GIVEN DATA Start Marker

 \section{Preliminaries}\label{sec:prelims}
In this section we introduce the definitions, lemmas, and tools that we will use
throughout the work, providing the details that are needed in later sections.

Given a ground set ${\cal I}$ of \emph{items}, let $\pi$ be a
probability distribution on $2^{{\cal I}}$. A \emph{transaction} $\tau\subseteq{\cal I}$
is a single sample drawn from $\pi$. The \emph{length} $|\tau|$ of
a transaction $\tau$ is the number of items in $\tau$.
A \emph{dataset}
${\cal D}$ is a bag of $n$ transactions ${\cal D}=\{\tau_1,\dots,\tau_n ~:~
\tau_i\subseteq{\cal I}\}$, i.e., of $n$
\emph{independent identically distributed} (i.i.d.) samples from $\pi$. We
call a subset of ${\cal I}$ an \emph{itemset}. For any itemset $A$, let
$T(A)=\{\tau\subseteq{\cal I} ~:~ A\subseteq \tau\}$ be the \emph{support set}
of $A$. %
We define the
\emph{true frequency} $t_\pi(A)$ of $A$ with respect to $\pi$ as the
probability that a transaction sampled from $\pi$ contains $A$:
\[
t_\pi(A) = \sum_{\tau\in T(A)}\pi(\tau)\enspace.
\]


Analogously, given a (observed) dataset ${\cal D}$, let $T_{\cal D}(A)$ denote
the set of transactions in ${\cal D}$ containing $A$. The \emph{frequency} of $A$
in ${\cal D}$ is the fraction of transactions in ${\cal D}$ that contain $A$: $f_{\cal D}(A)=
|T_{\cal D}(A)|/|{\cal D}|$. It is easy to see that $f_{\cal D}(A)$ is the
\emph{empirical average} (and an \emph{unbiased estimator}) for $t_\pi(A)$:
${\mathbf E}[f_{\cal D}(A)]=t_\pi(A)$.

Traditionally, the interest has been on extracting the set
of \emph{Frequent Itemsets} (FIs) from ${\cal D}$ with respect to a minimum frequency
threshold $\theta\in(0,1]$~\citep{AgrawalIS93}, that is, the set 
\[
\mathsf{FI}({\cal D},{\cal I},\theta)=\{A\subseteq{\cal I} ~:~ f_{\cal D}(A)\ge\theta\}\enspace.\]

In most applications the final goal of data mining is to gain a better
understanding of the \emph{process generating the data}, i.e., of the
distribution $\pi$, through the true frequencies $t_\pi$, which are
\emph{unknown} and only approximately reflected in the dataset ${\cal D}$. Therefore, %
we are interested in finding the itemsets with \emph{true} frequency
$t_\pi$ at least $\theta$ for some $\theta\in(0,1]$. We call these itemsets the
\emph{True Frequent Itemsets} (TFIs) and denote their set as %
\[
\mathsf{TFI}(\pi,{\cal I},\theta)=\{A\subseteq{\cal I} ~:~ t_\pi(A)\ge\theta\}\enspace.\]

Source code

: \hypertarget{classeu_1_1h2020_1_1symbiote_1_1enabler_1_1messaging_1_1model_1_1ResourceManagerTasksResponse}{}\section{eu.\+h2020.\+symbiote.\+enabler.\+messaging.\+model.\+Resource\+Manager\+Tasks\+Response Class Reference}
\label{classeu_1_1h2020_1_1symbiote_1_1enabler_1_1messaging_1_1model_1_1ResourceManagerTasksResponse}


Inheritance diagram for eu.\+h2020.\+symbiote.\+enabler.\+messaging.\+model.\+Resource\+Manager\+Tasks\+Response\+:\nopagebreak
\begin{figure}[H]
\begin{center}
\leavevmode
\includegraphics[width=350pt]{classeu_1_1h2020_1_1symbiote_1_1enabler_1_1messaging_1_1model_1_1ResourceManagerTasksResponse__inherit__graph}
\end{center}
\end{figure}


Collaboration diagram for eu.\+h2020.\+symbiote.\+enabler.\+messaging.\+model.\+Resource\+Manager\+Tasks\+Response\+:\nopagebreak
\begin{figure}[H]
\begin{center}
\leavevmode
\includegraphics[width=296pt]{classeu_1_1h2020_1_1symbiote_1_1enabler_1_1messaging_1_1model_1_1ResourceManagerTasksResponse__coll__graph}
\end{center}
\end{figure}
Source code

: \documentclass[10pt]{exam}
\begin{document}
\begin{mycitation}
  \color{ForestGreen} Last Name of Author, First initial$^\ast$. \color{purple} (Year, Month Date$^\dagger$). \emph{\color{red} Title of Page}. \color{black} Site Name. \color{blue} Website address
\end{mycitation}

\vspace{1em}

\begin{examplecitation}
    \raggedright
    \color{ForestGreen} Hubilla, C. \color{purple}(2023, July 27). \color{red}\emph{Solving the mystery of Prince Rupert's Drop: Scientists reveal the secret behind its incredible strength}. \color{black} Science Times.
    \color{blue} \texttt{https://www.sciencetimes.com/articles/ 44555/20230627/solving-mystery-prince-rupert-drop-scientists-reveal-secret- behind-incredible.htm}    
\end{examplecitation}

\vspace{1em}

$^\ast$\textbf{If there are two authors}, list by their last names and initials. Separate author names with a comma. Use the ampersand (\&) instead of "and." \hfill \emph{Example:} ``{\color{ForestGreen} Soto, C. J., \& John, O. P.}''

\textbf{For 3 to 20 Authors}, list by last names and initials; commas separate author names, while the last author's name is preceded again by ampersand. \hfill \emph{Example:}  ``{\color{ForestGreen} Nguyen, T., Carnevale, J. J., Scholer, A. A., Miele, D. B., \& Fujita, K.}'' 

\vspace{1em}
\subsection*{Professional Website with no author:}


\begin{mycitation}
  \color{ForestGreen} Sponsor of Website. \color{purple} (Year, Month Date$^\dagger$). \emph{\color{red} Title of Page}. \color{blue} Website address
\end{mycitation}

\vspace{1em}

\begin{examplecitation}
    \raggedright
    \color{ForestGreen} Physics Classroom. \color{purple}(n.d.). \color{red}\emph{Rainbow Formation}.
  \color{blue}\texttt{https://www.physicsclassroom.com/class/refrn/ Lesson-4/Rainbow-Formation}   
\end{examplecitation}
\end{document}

GIVEN DATA End Marker

TASK ITEM:
Copy the lines above exactly, leaving every word as it is.

TASK RESPONSE:
 \section{Preliminaries}\label{sec:prelims}
In this section we introduce the definitions, lemmas, and tools that we will use
throughout the work, providing the details that are needed in later sections.

Given a ground set ${\cal I}$ of \emph{items}, let $\pi$ be a
probability distribution on $2^{{\cal I}}$. A \emph{transaction} $\tau\subseteq{\cal I}$
is a single sample drawn from $\pi$. The \emph{length} $|\tau|$ of
a transaction $\tau$ is the number of items in $\tau$.
A \emph{dataset}
${\cal D}$ is a bag of $n$ transactions ${\cal D}=\{\tau_1,\dots,\tau_n ~:~
\tau_i\subseteq{\cal I}\}$, i.e., of $n$
\emph{independent identically distributed} (i.i.d.) samples from $\pi$. We
call a subset of ${\cal I}$ an \emph{itemset}. For any itemset $A$, let
$T(A)=\{\tau\subseteq{\cal I} ~:~ A\subseteq \tau\}$ be the \emph{support set}
of $A$. %
We define the
\emph{true frequency} $t_\pi(A)$ of $A$ with respect to $\pi$ as the
probability that a transaction sampled from $\pi$ contains $A$:
\[
t_\pi(A) = \sum_{\tau\in T(A)}\pi(\tau)\enspace.
\]


Analogously, given a (observed) dataset ${\cal D}$, let $T_{\cal D}(A)$ denote
the set of transactions in ${\cal D}$ containing $A$. The \emph{frequency} of $A$
in ${\cal D}$ is the fraction of transactions in ${\cal D}$ that contain $A$: $f_{\cal D}(A)=
|T_{\cal D}(A)|/|{\cal D}|$. It is easy to see that $f_{\cal D}(A)$ is the
\emph{empirical average} (and an \emph{unbiased estimator}) for $t_\pi(A)$:
${\mathbf E}[f_{\cal D}(A)]=t_\pi(A)$.

Traditionally, the interest has been on extracting the set
of \emph{Frequent Itemsets} (FIs) from ${\cal D}$ with respect to a minimum frequency
threshold $\theta\in(0,1]$~\citep{AgrawalIS93}, that is, the set 
\[
\mathsf{FI}({\cal D},{\cal I},\theta)=\{A\subseteq{\cal I} ~:~ f_{\cal D}(A)\ge\theta\}\enspace.\]

In most applications the final goal of data mining is to gain a better
understanding of the \emph{process generating the data}, i.e., of the
distribution $\pi$, through the true frequencies $t_\pi$, which are
\emph{unknown} and only approximately reflected in the dataset ${\cal D}$. Therefore, %
we are interested in finding the itemsets with \emph{true} frequency
$t_\pi$ at least $\theta$ for some $\theta\in(0,1]$. We call these itemsets the
\emph{True Frequent Itemsets} (TFIs) and denote their set as %
\[
\mathsf{TFI}(\pi,{\cal I},\theta)=\{A\subseteq{\cal I} ~:~ t_\pi(A)\ge\theta\}\enspace.\]

Source code

: \hypertarget{classeu_1_1h2020_1_1symbiote_1_1enabler_1_1messaging_1_1model_1_1ResourceManagerTasksResponse}{}\section{eu.\+h2020.\+symbiote.\+enabler.\+messaging.\+model.\+Resource\+Manager\+Tasks\+Response Class Reference}
\label{classeu_1_1h2020_1_1symbiote_1_1enabler_1_1messaging_1_1model_1_1ResourceManagerTasksResponse}


Inheritance diagram for eu.\+h2020.\+symbiote.\+enabler.\+messaging.\+model.\+Resource\+Manager\+Tasks\+Response\+:\nopagebreak
\begin{figure}[H]
\begin{center}
\leavevmode
\includegraphics[width=350pt]{classeu_1_1h2020_1_1symbiote_1_1enabler_1_1messaging_1_1model_1_1ResourceManagerTasksResponse__inherit__graph}
\end{center}
\end{figure}


Collaboration diagram for eu.\+h2020.\+symbiote.\+enabler.\+messaging.\+model.\+Resource\+Manager\+Tasks\+Response\+:\nopagebreak
\begin{figure}[H]
\begin{center}
\leavevmode
\includegraphics[width=296pt]{classeu_1_1h2020_1_1symbiote_1_1enabler_1_1messaging_1_1model_1_1ResourceManagerTasksResponse__coll__graph}
\end{center}
\end{figure}
Source code

: \documentclass[10pt]{exam}
\begin{document}
\begin{mycitation}
  \color{ForestGreen} Last Name of Author, First initial$^\ast$. \color{purple} (Year, Month Date$^\dagger$). \emph{\color{red} Title of Page}. \color{black} Site Name. \color{blue} Website address
\end{mycitation}

\vspace{1em}

\begin{examplecitation}
    \raggedright
    \color{ForestGreen} Hubilla, C. \color{purple}(2023, July 27). \color{red}\emph{Solving the mystery of Prince Rupert's Drop: Scientists reveal the secret behind its incredible strength}. \color{black} Science Times.
    \color{blue} \texttt{https://www.sciencetimes.com/articles/ 44555/20230627/solving-mystery-prince-rupert-drop-scientists-reveal-secret- behind-incredible.htm}    
\end{examplecitation}

\vspace{1em}

$^\ast$\textbf{If there are two authors}, list by their last names and initials. Separate author names with a comma. Use the ampersand (\&) instead of "and." \hfill \emph{Example:} ``{\color{ForestGreen} Soto, C. J., \& John, O. P.}''

\textbf{For 3 to 20 Authors}, list by last names and initials; commas separate author names, while the last author's name is preceded again by ampersand. \hfill \emph{Example:}  ``{\color{ForestGreen} Nguyen, T., Carnevale, J. J., Scholer, A. A., Miele, D. B., \& Fujita, K.}'' 

\vspace{1em}
\subsection*{Professional Website with no author:}


\begin{mycitation}
  \color{ForestGreen} Sponsor of Website. \color{purple} (Year, Month Date$^\dagger$). \emph{\color{red} Title of Page}. \color{blue} Website address
\end{mycitation}

\vspace{1em}

\begin{examplecitation}
    \raggedright
    \color{ForestGreen} Physics Classroom. \color{purple}(n.d.). \color{red}\emph{Rainbow Formation}.
  \color{blue}\texttt{https://www.physicsclassroom.com/class/refrn/ Lesson-4/Rainbow-Formation}   
\end{examplecitation}
\end{document}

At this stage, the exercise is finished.